▶

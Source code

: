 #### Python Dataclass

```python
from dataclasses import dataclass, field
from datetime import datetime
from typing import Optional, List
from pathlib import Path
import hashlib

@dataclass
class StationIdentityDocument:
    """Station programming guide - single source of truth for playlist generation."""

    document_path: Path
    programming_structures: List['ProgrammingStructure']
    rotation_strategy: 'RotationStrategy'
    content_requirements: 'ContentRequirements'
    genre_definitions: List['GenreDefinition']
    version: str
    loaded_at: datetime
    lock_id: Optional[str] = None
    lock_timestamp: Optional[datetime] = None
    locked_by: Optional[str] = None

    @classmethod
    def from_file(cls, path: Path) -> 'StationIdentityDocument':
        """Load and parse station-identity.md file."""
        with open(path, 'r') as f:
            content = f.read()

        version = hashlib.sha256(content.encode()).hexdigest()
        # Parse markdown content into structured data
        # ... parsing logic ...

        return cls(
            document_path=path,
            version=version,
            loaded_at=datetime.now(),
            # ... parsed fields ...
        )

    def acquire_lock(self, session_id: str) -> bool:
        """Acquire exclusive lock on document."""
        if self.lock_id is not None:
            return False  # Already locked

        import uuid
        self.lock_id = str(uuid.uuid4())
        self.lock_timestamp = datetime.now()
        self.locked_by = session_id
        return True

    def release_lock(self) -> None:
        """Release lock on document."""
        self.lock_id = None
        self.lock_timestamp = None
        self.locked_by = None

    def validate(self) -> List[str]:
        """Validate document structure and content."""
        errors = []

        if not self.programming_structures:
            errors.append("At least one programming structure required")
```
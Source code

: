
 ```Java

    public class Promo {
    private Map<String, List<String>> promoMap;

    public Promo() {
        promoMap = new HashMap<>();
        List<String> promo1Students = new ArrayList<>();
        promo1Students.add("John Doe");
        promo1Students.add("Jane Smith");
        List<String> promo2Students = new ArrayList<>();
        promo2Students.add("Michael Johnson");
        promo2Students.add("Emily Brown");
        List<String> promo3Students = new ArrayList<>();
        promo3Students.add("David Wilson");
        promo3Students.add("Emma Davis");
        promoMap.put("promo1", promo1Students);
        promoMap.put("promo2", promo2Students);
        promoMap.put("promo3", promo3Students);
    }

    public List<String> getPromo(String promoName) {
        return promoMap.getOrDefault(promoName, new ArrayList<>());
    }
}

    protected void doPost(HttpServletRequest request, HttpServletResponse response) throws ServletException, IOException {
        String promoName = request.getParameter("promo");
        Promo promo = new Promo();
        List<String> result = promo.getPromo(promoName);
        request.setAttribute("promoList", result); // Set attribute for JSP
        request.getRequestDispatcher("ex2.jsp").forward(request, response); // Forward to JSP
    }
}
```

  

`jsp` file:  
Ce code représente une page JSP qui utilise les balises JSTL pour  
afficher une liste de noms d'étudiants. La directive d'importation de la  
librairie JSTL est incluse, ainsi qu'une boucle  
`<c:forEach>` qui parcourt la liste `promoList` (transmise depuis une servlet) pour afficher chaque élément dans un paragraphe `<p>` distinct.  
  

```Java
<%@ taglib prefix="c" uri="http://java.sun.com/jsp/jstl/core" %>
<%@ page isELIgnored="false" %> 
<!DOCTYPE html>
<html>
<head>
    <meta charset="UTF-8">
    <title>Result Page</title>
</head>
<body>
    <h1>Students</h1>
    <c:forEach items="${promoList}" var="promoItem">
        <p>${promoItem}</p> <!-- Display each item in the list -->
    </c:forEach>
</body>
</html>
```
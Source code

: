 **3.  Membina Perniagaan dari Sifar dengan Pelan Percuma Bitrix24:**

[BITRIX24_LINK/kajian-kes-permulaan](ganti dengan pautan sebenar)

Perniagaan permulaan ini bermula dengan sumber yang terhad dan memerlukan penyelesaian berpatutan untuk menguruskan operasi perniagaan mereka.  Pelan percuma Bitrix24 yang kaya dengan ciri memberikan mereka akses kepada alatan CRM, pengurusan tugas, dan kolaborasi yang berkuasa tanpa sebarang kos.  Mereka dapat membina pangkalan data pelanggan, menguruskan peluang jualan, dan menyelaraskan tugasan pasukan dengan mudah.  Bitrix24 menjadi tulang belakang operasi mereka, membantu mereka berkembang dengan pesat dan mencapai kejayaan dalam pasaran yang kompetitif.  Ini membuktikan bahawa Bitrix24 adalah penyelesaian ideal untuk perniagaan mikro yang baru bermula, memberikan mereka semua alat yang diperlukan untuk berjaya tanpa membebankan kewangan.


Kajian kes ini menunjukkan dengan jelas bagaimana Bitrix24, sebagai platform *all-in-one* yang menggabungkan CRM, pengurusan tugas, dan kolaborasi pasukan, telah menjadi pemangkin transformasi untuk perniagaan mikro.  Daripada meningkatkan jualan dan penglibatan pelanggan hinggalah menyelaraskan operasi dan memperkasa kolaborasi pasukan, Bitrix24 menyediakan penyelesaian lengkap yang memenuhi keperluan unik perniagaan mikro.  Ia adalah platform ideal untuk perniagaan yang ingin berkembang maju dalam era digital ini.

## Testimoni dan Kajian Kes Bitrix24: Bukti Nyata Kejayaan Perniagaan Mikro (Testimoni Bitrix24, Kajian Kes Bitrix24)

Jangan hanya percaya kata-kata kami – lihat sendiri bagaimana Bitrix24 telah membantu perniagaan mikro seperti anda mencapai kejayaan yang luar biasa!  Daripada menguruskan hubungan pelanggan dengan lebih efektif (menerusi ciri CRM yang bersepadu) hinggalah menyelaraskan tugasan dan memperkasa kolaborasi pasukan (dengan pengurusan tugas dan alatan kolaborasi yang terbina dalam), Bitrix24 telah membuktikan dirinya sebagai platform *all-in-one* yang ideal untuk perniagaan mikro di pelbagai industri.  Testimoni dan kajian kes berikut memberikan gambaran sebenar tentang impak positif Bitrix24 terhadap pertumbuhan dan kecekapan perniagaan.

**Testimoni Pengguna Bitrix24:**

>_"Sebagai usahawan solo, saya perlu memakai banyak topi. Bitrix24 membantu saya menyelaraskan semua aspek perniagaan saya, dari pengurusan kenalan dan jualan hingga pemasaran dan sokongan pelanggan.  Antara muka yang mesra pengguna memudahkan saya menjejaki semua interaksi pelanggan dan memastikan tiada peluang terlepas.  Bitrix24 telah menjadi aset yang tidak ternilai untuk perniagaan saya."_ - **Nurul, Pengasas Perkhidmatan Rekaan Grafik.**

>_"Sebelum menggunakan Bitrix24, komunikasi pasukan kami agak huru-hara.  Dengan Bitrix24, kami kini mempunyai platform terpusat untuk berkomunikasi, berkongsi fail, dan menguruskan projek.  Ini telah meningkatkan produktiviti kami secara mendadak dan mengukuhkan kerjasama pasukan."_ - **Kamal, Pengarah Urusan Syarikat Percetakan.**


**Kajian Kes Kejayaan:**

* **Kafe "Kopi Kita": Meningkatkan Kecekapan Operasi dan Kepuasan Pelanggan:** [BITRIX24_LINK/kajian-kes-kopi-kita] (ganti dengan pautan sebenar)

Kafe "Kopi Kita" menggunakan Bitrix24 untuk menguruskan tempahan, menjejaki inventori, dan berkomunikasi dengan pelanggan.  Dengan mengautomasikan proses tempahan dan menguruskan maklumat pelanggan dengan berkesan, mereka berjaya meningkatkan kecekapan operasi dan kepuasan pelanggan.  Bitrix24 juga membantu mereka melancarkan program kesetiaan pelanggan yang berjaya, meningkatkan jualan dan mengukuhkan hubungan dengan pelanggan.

◀

▸ EXERCISE DETAILS
Reproducing the whole listing above is not the task. Copy exactly only the lines from the one with "afficher une liste" to the one with "Kajian kes ini", both kept.

▸ RESPONSE AREA
afficher une liste de noms d'étudiants. La directive d'importation de la  
librairie JSTL est incluse, ainsi qu'une boucle  
`<c:forEach>` qui parcourt la liste `promoList` (transmise depuis une servlet) pour afficher chaque élément dans un paragraphe `<p>` distinct.  
  

```Java
<%@ taglib prefix="c" uri="http://java.sun.com/jsp/jstl/core" %>
<%@ page isELIgnored="false" %> 
<!DOCTYPE html>
<html>
<head>
    <meta charset="UTF-8">
    <title>Result Page</title>
</head>
<body>
    <h1>Students</h1>
    <c:forEach items="${promoList}" var="promoItem">
        <p>${promoItem}</p> <!-- Display each item in the list -->
    </c:forEach>
</body>
</html>
```
Source code

: **3.  Membina Perniagaan dari Sifar dengan Pelan Percuma Bitrix24:**

[BITRIX24_LINK/kajian-kes-permulaan](ganti dengan pautan sebenar)

Perniagaan permulaan ini bermula dengan sumber yang terhad dan memerlukan penyelesaian berpatutan untuk menguruskan operasi perniagaan mereka.  Pelan percuma Bitrix24 yang kaya dengan ciri memberikan mereka akses kepada alatan CRM, pengurusan tugas, dan kolaborasi yang berkuasa tanpa sebarang kos.  Mereka dapat membina pangkalan data pelanggan, menguruskan peluang jualan, dan menyelaraskan tugasan pasukan dengan mudah.  Bitrix24 menjadi tulang belakang operasi mereka, membantu mereka berkembang dengan pesat dan mencapai kejayaan dalam pasaran yang kompetitif.  Ini membuktikan bahawa Bitrix24 adalah penyelesaian ideal untuk perniagaan mikro yang baru bermula, memberikan mereka semua alat yang diperlukan untuk berjaya tanpa membebankan kewangan.


Kajian kes ini menunjukkan dengan jelas bagaimana Bitrix24, sebagai platform *all-in-one* yang menggabungkan CRM, pengurusan tugas, dan kolaborasi pasukan, telah menjadi pemangkin transformasi untuk perniagaan mikro.  Daripada meningkatkan jualan dan penglibatan pelanggan hinggalah menyelaraskan operasi dan memperkasa kolaborasi pasukan, Bitrix24 menyediakan penyelesaian lengkap yang memenuhi keperluan unik perniagaan mikro.  Ia adalah platform ideal untuk perniagaan yang ingin berkembang maju dalam era digital ini.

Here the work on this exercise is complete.